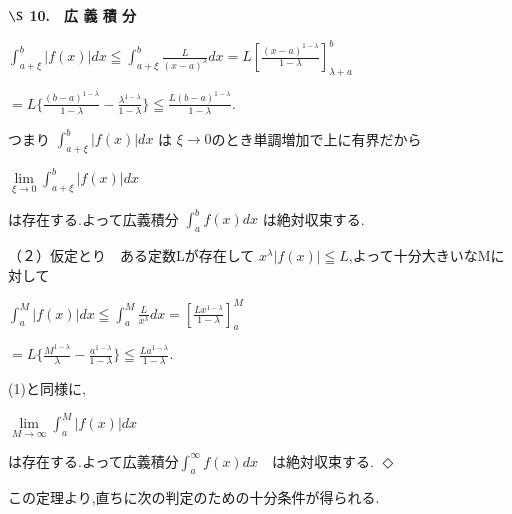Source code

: \documentclass[11pt,uplatex,a5paper]{jsarticle} %
\begin{document}
\pagestyle{empty}
\setlength\parindent{0pt}

\newcommand{\absoluteFx}[0]{\int_{a + \xi}^b |f(x)| dx}




\begin{center}
    \textbf{$\S$ 10.　広 義 積 分}
\end{center}



\begin{center}
    
    $\absoluteFx \leqq\int_{a+\xi}^b\frac{L}{(x-a)^\lambda}dx=L\left[\frac{(x-a)^{1-\lambda}}{1-\lambda}\right]_{\lambda+a}^b$
    
    $=L\{ \frac{(b-a)^{1-\lambda}}{1-\lambda}-\frac{\lambda^{1-\lambda}}{1-\lambda}\}\leqq\frac{L(b-a)^{1-\lambda}}{1-\lambda}$.
   
\end{center}




つまり  $\absoluteFx$    は $\xi \rightarrow 0$のとき単調増加で上に有界だから


\begin{center}
    $\lim\limits_{\xi \to 0} \absoluteFx$
\end{center}


は存在する.よって広義積分 $\int_a^b f(x)dx$ は絶対収束する.


（２）仮定とり　ある定数Lが存在して $x^\lambda|f(x)|\leqq L$,よって十分大きいなMに対して


\begin{center}

    $\int_a^M |f(x)|dx \leqq \int_a^M \frac{L}{x^\lambda}dx=\left[\frac{Lx^{1-\lambda}}{1-\lambda}\right]_a^M$

    $=L\{\frac{M^{1-\lambda}}{\lambda}-\frac{a^{1-\lambda}}{1-\lambda}\}\leqq\frac{La^{1-\lambda}}{1-\lambda}$.

\end{center}


(1)と同様に,

\begin{center}

    $\lim\limits_{M \to \infty}\int_a^M|f(x) |dx$

\end{center}

は存在する.よって広義積分$\int_a^\infty f(x)dx $　は絶対収束する. $\Diamond$

この定理より,直ちに次の判定のための十分条件が得られる.
\end{document}
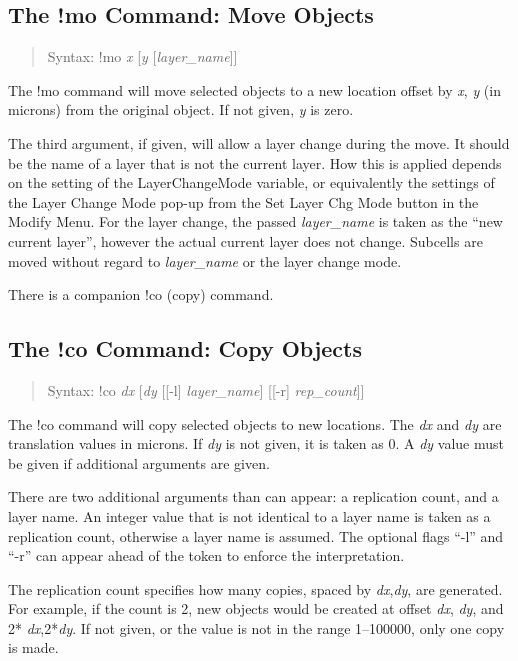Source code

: \subsection{The {\cb !mo} Command: Move Objects}
\begin{quote}
Syntax: {\vt !mo} {\it x} [{\it y} [{\it layer\_name\/}]]
\end{quote}
The {\cb !mo} command will move selected objects to a new location
offset by {\it x}, {\it y} (in microns) from the original object.  If
not given, {\it y} is zero.

The third argument, if given, will allow a layer change during the
move.  It should be the name of a layer that is not the current layer. 
How this is applied depends on the setting of the {\et
LayerChangeMode} variable, or equivalently the settings of the {\cb
Layer Change Mode} pop-up from the {\cb Set Layer Chg Mode} button
in the {\cb Modify Menu}.  For the layer change, the passed {\it
layer\_name} is taken as the ``new current layer'', however the actual
current layer does not change.  Subcells are moved without regard to
{\it layer\_name} or the layer change mode.

There is a companion {\cb !co} (copy) command.

\subsection{The {\cb !co} Command: Copy Objects}
\begin{quote}
Syntax: {\vt !co} {\it dx} [{\it dy} [[-l] {\it layer\_name\/}]
 [[-r] {\it rep\_count\/}]]
\end{quote}
The {\cb !co} command will copy selected objects to new locations. 
The {\it dx} and {\it dy} are translation values in microns.  If {\it
dy} is not given, it is taken as 0.  A {\it dy} value must be given if
additional arguments are given.

There are two additional arguments than can appear:  a replication
count, and a layer name.  An integer value that is not identical to a
layer name is taken as a replication count, otherwise a layer name is
assumed.  The optional flags ``{\vt -l}'' and ``{\vt -r}'' can appear
ahead of the token to enforce the interpretation.

The replication count specifies how many copies, spaced by {\it
dx\/},{\it dy\/}, are generated.  For example, if the count is 2, new
objects would be created at offset {\it dx\/}, {\it dy\/}, and 2*{\it
dx\/},2*{\it dy\/}.  If not given, or the value is not in the range
1--100000, only one copy is made.

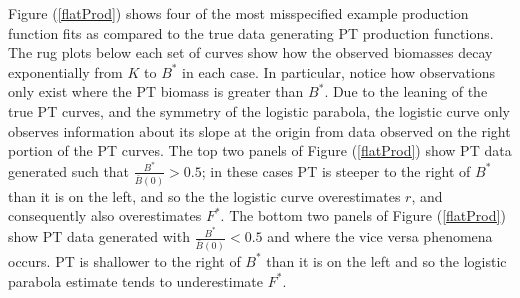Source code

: %
Figure (\ref{flatProd}) shows four of the most misspecified example
production function fits as compared to the true data generating PT production
functions. The rug plots below each set of curves show how the observed
biomasses decay exponentially from $K$ to $B^*$ in each case. In particular,
notice how observations only exist where the PT biomass is greater than $B^*$.
Due to the leaning of the true PT curves, and the symmetry of the logistic 
parabola, the logistic curve only observes information about its slope at the
origin from data observed on the right portion of the PT curves. 
The top two
panels of Figure (\ref{flatProd}) show PT data generated such
that $\frac{B^*}{\bar B(0)}>0.5$; in these cases PT is steeper to the right of
$B^*$ than it is on the left, and so the the logistic curve overestimates $r$,
and consequently also overestimates $F^*$. %
The bottom two panels of Figure (\ref{flatProd}) show PT data
generated with $\frac{B^*}{\bar B(0)}<0.5$ and where the vice versa phenomena
occurs. PT is shallower to the right of $B^*$ than it is on the left and so the
logistic parabola estimate tends to underestimate $F^*$.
━━━━━━━━━━
Task item
Each record above needs to be copied exactly, with images left out.

Response to the task
Source code

: \documentclass[11pt,uplatex,a5paper]{jsarticle} %
\begin{document}
\pagestyle{empty}
\setlength\parindent{0pt}

\newcommand{\absoluteFx}[0]{\int_{a + \xi}^b |f(x)| dx}




\begin{center}
    \textbf{$\S$ 10.　広 義 積 分}
\end{center}



\begin{center}
    
    $\absoluteFx \leqq\int_{a+\xi}^b\frac{L}{(x-a)^\lambda}dx=L\left[\frac{(x-a)^{1-\lambda}}{1-\lambda}\right]_{\lambda+a}^b$
    
    $=L\{ \frac{(b-a)^{1-\lambda}}{1-\lambda}-\frac{\lambda^{1-\lambda}}{1-\lambda}\}\leqq\frac{L(b-a)^{1-\lambda}}{1-\lambda}$.
   
\end{center}




つまり  $\absoluteFx$    は $\xi \rightarrow 0$のとき単調増加で上に有界だから


\begin{center}
    $\lim\limits_{\xi \to 0} \absoluteFx$
\end{center}


は存在する.よって広義積分 $\int_a^b f(x)dx$ は絶対収束する.


（２）仮定とり　ある定数Lが存在して $x^\lambda|f(x)|\leqq L$,よって十分大きいなMに対して


\begin{center}

    $\int_a^M |f(x)|dx \leqq \int_a^M \frac{L}{x^\lambda}dx=\left[\frac{Lx^{1-\lambda}}{1-\lambda}\right]_a^M$

    $=L\{\frac{M^{1-\lambda}}{\lambda}-\frac{a^{1-\lambda}}{1-\lambda}\}\leqq\frac{La^{1-\lambda}}{1-\lambda}$.

\end{center}


(1)と同様に,

\begin{center}

    $\lim\limits_{M \to \infty}\int_a^M|f(x) |dx$

\end{center}

は存在する.よって広義積分$\int_a^\infty f(x)dx $　は絶対収束する. $\Diamond$

この定理より,直ちに次の判定のための十分条件が得られる.
\end{document}
Source code

: \subsection{The {\cb !mo} Command: Move Objects}
\begin{quote}
Syntax: {\vt !mo} {\it x} [{\it y} [{\it layer\_name\/}]]
\end{quote}
The {\cb !mo} command will move selected objects to a new location
offset by {\it x}, {\it y} (in microns) from the original object.  If
not given, {\it y} is zero.

The third argument, if given, will allow a layer change during the
move.  It should be the name of a layer that is not the current layer. 
How this is applied depends on the setting of the {\et
LayerChangeMode} variable, or equivalently the settings of the {\cb
Layer Change Mode} pop-up from the {\cb Set Layer Chg Mode} button
in the {\cb Modify Menu}.  For the layer change, the passed {\it
layer\_name} is taken as the ``new current layer'', however the actual
current layer does not change.  Subcells are moved without regard to
{\it layer\_name} or the layer change mode.

There is a companion {\cb !co} (copy) command.

\subsection{The {\cb !co} Command: Copy Objects}
\begin{quote}
Syntax: {\vt !co} {\it dx} [{\it dy} [[-l] {\it layer\_name\/}]
 [[-r] {\it rep\_count\/}]]
\end{quote}
The {\cb !co} command will copy selected objects to new locations. 
The {\it dx} and {\it dy} are translation values in microns.  If {\it
dy} is not given, it is taken as 0.  A {\it dy} value must be given if
additional arguments are given.

There are two additional arguments than can appear:  a replication
count, and a layer name.  An integer value that is not identical to a
layer name is taken as a replication count, otherwise a layer name is
assumed.  The optional flags ``{\vt -l}'' and ``{\vt -r}'' can appear
ahead of the token to enforce the interpretation.

The replication count specifies how many copies, spaced by {\it
dx\/},{\it dy\/}, are generated.  For example, if the count is 2, new
objects would be created at offset {\it dx\/}, {\it dy\/}, and 2*{\it
dx\/},2*{\it dy\/}.  If not given, or the value is not in the range
1--100000, only one copy is made.

Source code

: %
Figure (\ref{flatProd}) shows four of the most misspecified example
production function fits as compared to the true data generating PT production
functions. The rug plots below each set of curves show how the observed
biomasses decay exponentially from $K$ to $B^*$ in each case. In particular,
notice how observations only exist where the PT biomass is greater than $B^*$.
Due to the leaning of the true PT curves, and the symmetry of the logistic 
parabola, the logistic curve only observes information about its slope at the
origin from data observed on the right portion of the PT curves. 
The top two
panels of Figure (\ref{flatProd}) show PT data generated such
that $\frac{B^*}{\bar B(0)}>0.5$; in these cases PT is steeper to the right of
$B^*$ than it is on the left, and so the the logistic curve overestimates $r$,
and consequently also overestimates $F^*$. %
The bottom two panels of Figure (\ref{flatProd}) show PT data
generated with $\frac{B^*}{\bar B(0)}<0.5$ and where the vice versa phenomena
occurs. PT is shallower to the right of $B^*$ than it is on the left and so the
logistic parabola estimate tends to underestimate $F^*$.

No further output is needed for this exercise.